A Provençal vegetable and bean soup, soupe au pistou is a lot like an Italian minestrone. But the French version gets all gussied up with a big a dollop of pistou, a basil and garlic paste similar to Ligurian pesto. This healthful soup is served in the summertime using only the best of the season's produce.

Makes 4 to 6 servings


  • Olive oil -- 3 tablespoons

  • Onion, finely chopped -- 1

  • Tomatoes, peeled and chopped -- 2 cups

  • Stock or water -- 2 quarts

  • White beans, drained and rinsed -- 1 (15-ounce) can

  • Red beans, drained and rinsed -- 1 (15-ounce) can

  • Potatoes, peeled and diced -- 4

  • Small zucchini, diced -- 3

  • Green beans, trimmed and cut into 1/2-inch pieces -- 1/2 pound

  • Salt and pepper -- to taste


  • Basil, stems removed -- 1 bunch

  • Garlic, chopped -- 5 or 6 cloves

  • Kosher salt -- a pinch

  • Grated Parmesan cheese -- 1/4 cup

  • Olive oil -- 1/4 cup

  • Freshly ground black pepper -- to taste


  1. Heat the olive oil in a large pot over medium flame. Add the onion and saute until translucent, 3 or 4 minutes. Stir in the chopped tomatoes and simmer for 3 or 4 minutes more.

  2. Add the stock or water, beans and potatoes to the pot and bring to a boil. Reduce heat to medium-low and simmer for 15 minutes.

  3. Stir in the zucchini, green beans, salt and pepper and simmer for another 15 minutes, or until all the vegetables are tender but not overcooked.

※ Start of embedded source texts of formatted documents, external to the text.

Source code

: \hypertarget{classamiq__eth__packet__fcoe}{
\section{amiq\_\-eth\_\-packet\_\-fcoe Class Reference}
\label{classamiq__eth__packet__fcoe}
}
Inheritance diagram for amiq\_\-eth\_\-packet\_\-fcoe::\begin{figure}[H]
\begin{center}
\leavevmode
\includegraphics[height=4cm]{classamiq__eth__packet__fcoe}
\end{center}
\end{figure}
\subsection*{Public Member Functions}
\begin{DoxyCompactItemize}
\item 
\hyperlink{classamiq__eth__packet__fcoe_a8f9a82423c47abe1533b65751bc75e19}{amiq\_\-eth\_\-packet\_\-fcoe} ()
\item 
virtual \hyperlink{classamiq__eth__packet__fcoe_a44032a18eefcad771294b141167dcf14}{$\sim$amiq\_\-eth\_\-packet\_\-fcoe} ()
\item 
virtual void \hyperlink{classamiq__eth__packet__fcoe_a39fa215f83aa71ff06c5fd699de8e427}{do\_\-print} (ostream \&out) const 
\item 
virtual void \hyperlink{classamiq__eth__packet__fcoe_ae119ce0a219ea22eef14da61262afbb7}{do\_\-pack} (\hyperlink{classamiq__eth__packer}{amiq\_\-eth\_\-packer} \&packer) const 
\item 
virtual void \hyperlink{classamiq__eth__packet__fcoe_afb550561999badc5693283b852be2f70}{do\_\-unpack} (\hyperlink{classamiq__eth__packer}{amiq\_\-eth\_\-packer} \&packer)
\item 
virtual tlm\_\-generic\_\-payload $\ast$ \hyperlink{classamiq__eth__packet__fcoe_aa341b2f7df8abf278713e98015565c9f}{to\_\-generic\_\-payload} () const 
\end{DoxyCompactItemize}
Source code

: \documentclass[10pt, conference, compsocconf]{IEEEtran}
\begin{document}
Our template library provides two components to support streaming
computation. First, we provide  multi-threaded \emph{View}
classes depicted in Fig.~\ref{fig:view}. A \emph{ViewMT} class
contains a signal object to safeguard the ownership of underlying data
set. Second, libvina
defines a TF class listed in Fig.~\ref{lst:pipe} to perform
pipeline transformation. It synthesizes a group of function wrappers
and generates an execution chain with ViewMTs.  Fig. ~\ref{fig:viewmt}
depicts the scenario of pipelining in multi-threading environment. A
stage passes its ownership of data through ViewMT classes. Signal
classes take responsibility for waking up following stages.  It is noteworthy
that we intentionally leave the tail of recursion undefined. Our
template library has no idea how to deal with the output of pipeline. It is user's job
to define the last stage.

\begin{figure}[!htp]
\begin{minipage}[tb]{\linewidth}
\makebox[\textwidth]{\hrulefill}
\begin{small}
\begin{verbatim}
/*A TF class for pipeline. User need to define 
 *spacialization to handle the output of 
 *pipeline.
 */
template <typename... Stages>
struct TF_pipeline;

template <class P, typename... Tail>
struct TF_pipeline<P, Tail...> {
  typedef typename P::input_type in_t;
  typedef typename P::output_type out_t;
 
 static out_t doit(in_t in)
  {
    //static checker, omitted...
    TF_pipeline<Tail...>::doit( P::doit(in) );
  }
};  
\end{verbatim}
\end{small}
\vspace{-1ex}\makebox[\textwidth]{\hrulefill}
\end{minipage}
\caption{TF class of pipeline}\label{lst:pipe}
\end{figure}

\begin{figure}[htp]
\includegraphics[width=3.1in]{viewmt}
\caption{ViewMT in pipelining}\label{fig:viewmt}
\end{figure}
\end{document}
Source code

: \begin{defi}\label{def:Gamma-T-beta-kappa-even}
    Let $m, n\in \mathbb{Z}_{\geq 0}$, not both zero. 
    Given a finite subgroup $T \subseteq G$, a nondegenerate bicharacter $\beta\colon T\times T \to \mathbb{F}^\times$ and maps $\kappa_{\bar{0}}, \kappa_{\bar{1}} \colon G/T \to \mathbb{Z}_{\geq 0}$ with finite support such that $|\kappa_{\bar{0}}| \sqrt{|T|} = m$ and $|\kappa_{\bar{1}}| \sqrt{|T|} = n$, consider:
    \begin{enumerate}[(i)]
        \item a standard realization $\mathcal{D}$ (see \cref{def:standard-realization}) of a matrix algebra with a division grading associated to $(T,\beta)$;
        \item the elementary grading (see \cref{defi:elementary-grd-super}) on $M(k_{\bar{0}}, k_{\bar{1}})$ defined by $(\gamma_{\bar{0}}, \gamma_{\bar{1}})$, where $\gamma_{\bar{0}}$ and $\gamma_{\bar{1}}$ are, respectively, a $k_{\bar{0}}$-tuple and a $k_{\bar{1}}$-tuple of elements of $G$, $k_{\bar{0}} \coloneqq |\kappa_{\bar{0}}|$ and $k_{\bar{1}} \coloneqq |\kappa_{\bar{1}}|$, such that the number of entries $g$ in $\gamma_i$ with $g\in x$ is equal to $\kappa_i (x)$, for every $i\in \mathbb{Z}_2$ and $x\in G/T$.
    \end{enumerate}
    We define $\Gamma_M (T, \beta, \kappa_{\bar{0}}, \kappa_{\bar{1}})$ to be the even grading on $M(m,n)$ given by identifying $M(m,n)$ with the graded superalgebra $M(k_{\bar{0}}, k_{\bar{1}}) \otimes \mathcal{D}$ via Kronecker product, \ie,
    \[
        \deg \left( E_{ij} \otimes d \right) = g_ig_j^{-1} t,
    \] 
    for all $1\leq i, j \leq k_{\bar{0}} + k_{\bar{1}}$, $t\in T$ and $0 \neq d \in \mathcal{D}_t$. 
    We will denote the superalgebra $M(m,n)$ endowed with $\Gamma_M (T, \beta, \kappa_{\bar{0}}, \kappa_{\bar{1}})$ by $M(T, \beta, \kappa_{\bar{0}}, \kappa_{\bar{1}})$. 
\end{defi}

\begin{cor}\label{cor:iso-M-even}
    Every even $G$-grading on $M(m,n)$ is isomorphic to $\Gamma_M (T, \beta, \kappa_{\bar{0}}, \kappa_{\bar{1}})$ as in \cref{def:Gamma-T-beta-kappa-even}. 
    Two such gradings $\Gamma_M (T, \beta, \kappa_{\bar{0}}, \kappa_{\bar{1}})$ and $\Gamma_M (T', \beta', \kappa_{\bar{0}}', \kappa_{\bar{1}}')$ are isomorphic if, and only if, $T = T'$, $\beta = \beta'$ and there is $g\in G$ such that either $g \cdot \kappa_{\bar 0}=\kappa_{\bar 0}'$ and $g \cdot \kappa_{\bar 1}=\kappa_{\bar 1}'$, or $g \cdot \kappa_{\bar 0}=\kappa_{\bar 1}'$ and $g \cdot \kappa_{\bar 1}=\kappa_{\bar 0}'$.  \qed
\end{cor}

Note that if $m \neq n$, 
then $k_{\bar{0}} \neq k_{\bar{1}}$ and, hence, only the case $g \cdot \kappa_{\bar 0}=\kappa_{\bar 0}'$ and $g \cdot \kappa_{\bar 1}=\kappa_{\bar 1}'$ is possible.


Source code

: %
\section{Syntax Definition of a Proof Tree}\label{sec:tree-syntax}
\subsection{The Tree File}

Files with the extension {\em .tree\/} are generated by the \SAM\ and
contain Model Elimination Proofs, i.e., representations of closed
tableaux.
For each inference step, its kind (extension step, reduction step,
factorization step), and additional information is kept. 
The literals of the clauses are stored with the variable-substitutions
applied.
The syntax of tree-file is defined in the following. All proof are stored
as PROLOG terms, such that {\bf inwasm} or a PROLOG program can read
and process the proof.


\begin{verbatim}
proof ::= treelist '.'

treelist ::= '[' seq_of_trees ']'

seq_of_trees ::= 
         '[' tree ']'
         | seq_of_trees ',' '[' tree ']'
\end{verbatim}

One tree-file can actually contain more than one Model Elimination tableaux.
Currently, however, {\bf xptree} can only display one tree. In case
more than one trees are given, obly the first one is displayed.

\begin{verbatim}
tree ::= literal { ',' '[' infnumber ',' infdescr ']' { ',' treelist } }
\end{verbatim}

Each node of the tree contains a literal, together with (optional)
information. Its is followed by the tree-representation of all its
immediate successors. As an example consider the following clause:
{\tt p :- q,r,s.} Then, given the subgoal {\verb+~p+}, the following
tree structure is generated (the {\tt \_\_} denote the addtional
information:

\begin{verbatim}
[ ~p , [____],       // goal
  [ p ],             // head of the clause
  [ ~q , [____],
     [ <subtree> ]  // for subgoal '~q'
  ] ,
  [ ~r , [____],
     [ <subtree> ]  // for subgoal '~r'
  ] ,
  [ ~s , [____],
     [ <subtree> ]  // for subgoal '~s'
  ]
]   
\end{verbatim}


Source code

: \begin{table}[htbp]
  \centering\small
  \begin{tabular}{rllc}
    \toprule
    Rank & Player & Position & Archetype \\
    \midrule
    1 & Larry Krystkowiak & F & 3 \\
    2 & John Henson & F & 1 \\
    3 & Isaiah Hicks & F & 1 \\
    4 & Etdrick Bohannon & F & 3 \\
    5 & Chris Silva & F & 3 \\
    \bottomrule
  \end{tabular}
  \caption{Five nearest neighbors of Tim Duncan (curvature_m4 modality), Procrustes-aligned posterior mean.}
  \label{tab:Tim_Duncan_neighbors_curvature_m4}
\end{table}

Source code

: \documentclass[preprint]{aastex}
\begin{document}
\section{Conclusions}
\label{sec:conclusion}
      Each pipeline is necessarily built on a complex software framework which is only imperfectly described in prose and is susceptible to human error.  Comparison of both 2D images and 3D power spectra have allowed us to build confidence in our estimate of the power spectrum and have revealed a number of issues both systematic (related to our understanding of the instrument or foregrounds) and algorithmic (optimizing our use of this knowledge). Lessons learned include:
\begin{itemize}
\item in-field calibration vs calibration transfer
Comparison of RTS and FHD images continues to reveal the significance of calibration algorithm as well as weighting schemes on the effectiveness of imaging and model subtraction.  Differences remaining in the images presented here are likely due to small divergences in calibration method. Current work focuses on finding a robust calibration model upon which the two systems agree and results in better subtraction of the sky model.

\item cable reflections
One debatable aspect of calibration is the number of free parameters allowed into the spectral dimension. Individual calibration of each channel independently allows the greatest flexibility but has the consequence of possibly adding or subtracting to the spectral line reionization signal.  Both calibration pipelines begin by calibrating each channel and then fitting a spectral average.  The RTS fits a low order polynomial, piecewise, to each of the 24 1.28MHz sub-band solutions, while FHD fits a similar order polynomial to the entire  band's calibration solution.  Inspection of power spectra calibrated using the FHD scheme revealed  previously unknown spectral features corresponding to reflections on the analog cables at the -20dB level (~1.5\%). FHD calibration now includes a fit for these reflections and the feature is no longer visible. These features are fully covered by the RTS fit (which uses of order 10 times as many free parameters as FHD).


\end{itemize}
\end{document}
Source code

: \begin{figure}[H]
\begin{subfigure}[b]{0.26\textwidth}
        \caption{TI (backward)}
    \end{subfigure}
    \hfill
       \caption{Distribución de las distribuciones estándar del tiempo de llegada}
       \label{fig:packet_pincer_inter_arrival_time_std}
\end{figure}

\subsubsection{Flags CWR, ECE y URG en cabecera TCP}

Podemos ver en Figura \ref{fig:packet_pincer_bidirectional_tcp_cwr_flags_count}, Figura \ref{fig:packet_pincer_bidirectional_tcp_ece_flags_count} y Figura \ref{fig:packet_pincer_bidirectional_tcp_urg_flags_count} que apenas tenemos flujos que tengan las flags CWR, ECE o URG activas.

  4. While the soup is simmering, put the basil, garlic and a pinch of salt into a mortar or food processor. Mash with a pestle or pulse in the food processor until it forms a smooth paste while still retaining a little texture. Stir in the cheese, olive oil and black pepper until smooth.

  5. Place a good spoonful of pistou into the bottom of individual soup bowls. Adjust the seasoning of the soup and ladle into the bowls. Serve with crusty bread. You can also serve the pistou separately and let each diner stir it to the soup as he or she likes.